While the fate of killer Naveed Haq continues to mark time, now that the judge has declared a mistrial, the Seattle region and the entire nation goes on ignoring the real issue in the Haq case and in every other case in which an admitted killer pleads insanity as a defense.
In that sense, the American view is archaic and murderers get off the hook because our court system fails to meet the issue head-on. In Denmark and a few other countries, killers relying on an “insanity” defense face two trials — a system the U.S. and all other countries should adopt.
In the two-trial system, a defendant’s case is first heard by a bank of reputable psychiatrists, whose mission is simple and limited in scope. Their duty is to hear basic evidence in the case and cross-examination of the defendant to determine whether he or she is clearly mentally insane or was insane at the time of the murder.
If the psychiatrists find that the defendant is insane or was insane at the time of the murder, the defendant is ordered to a mental-health asylum for treatment and, possibly, for lifetime care. If, on the other hand, the psychiatrists find that the defendant was faking insanity at the time of the crime, he or she is then ordered to trial.
At the second trial, the defendant can no longer use an insanity plea as a defense and is tried on the basis of the facts in the case. Any reference to insanity is ruled out of order by the judge and cannot be considered by a jury. The two-trial system is not only humane; it is plausible and fair to everyone concerned.
The European two-trial system for insanity/murder cases is based on sound judgment and eminent fairness.
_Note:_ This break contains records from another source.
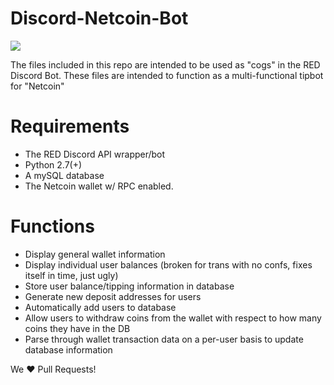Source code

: # Discord-Netcoin-Bot
[<img src="https://discordapp.com/api/guilds/219586006335225856/widget.png?style=shield">](https://discord.me/netcoin)

The files included in this repo are intended to be used as "cogs" in the RED Discord Bot.
These files are intended to function as a multi-functional tipbot for "Netcoin"

# Requirements
* The RED Discord API wrapper/bot
* Python 2.7(+)
* A mySQL database
* The Netcoin wallet w/ RPC enabled.

# Functions
* Display general wallet information
* Display individual user balances (broken for trans with no confs, fixes itself in time, just ugly)
* Store user balance/tipping information in database
* Generate new deposit addresses for users
* Automatically add users to database
* Allow users to withdraw coins from the wallet with respect to how many coins they have in the DB
* Parse through wallet transaction data on a per-user basis to update database information

We ❤️ Pull Requests!
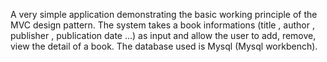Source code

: A very simple application demonstrating the basic working principle of the MVC design pattern. The system takes a book informations
(title , author , publisher , publication date ...) as input and allow the user to add, remove, view the detail of a book.
The database used is Mysql (Mysql workbench).
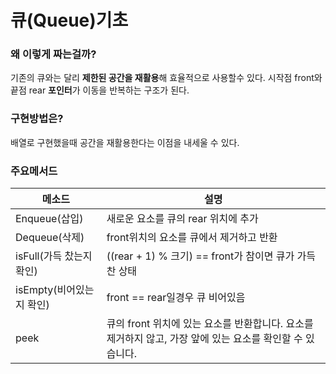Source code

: # 큐(Queue)기초 

### 왜 이렇게 짜는걸까?
기존의 큐와는 달리 **제한된 공간을 재활용**해 효율적으로 사용할수 있다.
시작점 front와 끝점 rear **포인터**가 이동을 반복하는 구조가 된다.

### 구현방법은?
배열로 구현했을때 공간을 재활용한다는 이점을 내세울 수 있다.

### 주요메서드
|메소드|설명|
|--- |---|
|Enqueue(삽입) |새로운 요소를 큐의 rear 위치에 추가|
|Dequeue(삭제)|front위치의 요소를 큐에서 제거하고 반환|
|isFull(가득 찼는지 확인)|((rear + 1) % 크기) == front가 참이면 큐가 가득 찬 상태|
|isEmpty(비어있는지 확인)|front == rear일경우 큐 비어있음|
|peek|큐의 front 위치에 있는 요소를 반환합니다. 요소를 제거하지 않고, 가장 앞에 있는 요소를 확인할 수 있습니다.|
It recognizes the fundamental truth that ordinary citizens are not qualified to determine whether a man or woman is insane or was insane at the time of a murder.
Thus, a jury in the second trial is responsible only for determining the guilt or innocence of a defendant — based exclusively on evidence. Ordinary jurors should not be saddled with the complex decision of whether a defendant was insane at the time a murder was committed.
One wonders why neither associations of lawyers nor members of Congress have ever pondered the issue and sought to introduce the two-trial system to courts of law in the case of killers who plead insanity as a defense. Perhaps an organization of ordinary citizens can succeed where lawyers and lawmakers have failed.
I find it significant and disturbing that, before the deadlock occurred in Haq’s case and the judge dismissed the jury, the jurors had already decided that “Haq was not guilty of first-degree murder” but they couldn’t agree on a lesser charge of second-degree attempted murder.
Obviously, they were influenced by Haq’s plea of insanity, as introduced in the trial by his lawyers. The jurors did not have the expertise and training, as psychiatrists have, to determine the sanity or insanity of the defendant. I rest my case.